The COVID-19 pandemic had immediate and far-reaching impacts on global crude markets in 2020. Dylan White, Genscape, and John Coleman and Shelby Poncik, Wood Mackenzie, explore the impact of the COVID-19 pandemic on the Canada-to-US supply chain.
Demand loss amid quarantine efforts led to one of the largest oversupplies in history. Storage inventories rapidly climbed toward tank tops at key hubs in North America, including Cushing, OK. Producers reduced supply as crude prices plummeted, balancing out regional markets to varying degrees. As these drastic shifts played out in Western Canada, it changed market conditions that had defined the supply chain for years.
Since late 2017, a bottleneck prohibited Western Canadian crude barrels from freely reaching export markets. Growing production surpassed outbound pipeline capacity, suppressing crude prices and pushing shippers to move barrels by crude-by-rail. Then, COVID-19 led to massive decreases in both supply and demand in 2H20, temporarily alleviating constrained pipeline space and eliminating the need for rail shipments.
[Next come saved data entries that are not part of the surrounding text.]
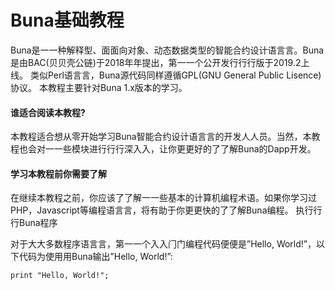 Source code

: # Buna基础教程

Buna是⼀一种解释型、⾯面向对象、动态数据类型的智能合约设计语⾔言。Buna是由BAC\(⻉贝壳公链\)于2018年年提出，第⼀一个公开发⾏行行版于2019.2上线。 类似Perl语⾔言，Buna源代码同样遵循GPL\(GNU General Public Lisence\)协议。 本教程主要针对Buna 1.x版本的学习。

#### 谁适合阅读本教程?

本教程适合想从零开始学习Buna智能合约设计语⾔言的开发⼈人员。当然，本教程也会对⼀一些模块进⾏行行深⼊入，让你更更好的了了解Buna的Dapp开发。

#### 学习本教程前你需要了解

在继续本教程之前，你应该了了解⼀一些基本的计算机编程术语。如果你学习过PHP，Javascript等编程语⾔言，将有助于你更更快的了了解Buna编程。 执⾏行行Buna程序

对于⼤大多数程序语⾔言，第⼀一个⼊入⻔门编程代码便便是”Hello, World!”，以下代码为使⽤用Buna输出”Hello, World!”:

```
print "Hello, World!";
```



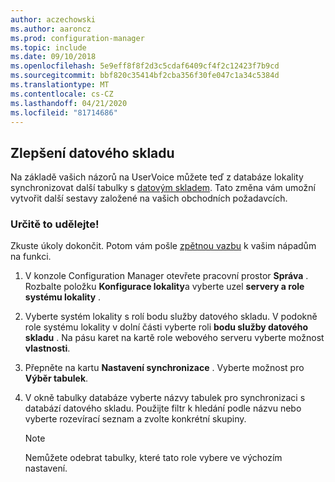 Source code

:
 ```yaml
---
author: aczechowski
ms.author: aaroncz
ms.prod: configuration-manager
ms.topic: include
ms.date: 09/10/2018
ms.openlocfilehash: 5e9eff8f8f2d3c5cdaf6409cf4f2c12423f7b9cd
ms.sourcegitcommit: bbf820c35414bf2cba356f30fe047c1a34c5384d
ms.translationtype: MT
ms.contentlocale: cs-CZ
ms.lasthandoff: 04/21/2020
ms.locfileid: "81714686"
---
```

## <a name="improvement-to-data-warehouse"></a><a name="bkmk_dataw"></a>Zlepšení datového skladu
<!--1358870--> 

Na základě vašich názorů na UserVoice můžete teď z databáze lokality synchronizovat další tabulky s [datovým skladem](../../servers/manage/data-warehouse.md). Tato změna vám umožní vytvořit další sestavy založené na vašich obchodních požadavcích.

### <a name="try-it-out"></a>Určitě to udělejte!

Zkuste úkoly dokončit. Potom vám pošle [zpětnou vazbu](../../understand/find-help.md#product-feedback) k vašim nápadům na funkci.

1. V konzole Configuration Manager otevřete pracovní prostor **Správa** . Rozbalte položku **Konfigurace lokality**a vyberte uzel **servery a role systému lokality** .  

2. Vyberte systém lokality s rolí bodu služby datového skladu. V podokně role systému lokality v dolní části vyberte roli **bodu služby datového skladu** . Na pásu karet na kartě role webového serveru vyberte možnost **vlastnosti**.  

3. Přepněte na kartu **Nastavení synchronizace** . Vyberte možnost pro **Výběr tabulek**.  

4. V okně tabulky databáze vyberte názvy tabulek pro synchronizaci s databází datového skladu. Použijte filtr k hledání podle názvu nebo vyberte rozevírací seznam a zvolte konkrétní skupiny.  

    > [!Note]  
    > Nemůžete odebrat tabulky, které tato role vybere ve výchozím nastavení.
Refinery demand rebounded in late 2Q20 as quarantine efforts eased. The Canadian bottleneck showed signs of returning with it.
This article will explore the impacts of the COVID-19 on the Canadian supply chain, as reported in Genscape real-time data. It will also provide an outlook on Canadian markets as demand rebounds in 3Q20, as well as a long-term forecast for when transportation capacity inevitably becomes constrained again, using Wood Mackenzie’s forward-looking analysis.
Room to spare
Pipelines out of Western Canada operated at or near capacity between late 2017 and 1Q20, according to Genscape’s Canadian Pipeline Service. Legislative hurdles blocked new pipeline construction, which would help accommodate growing supply from the oil sands. COVID-19 brought an unexpected reprieve from the bottleneck, as cuts to refinery runs and production reduced flows on constrained trunklines from Canada to the US.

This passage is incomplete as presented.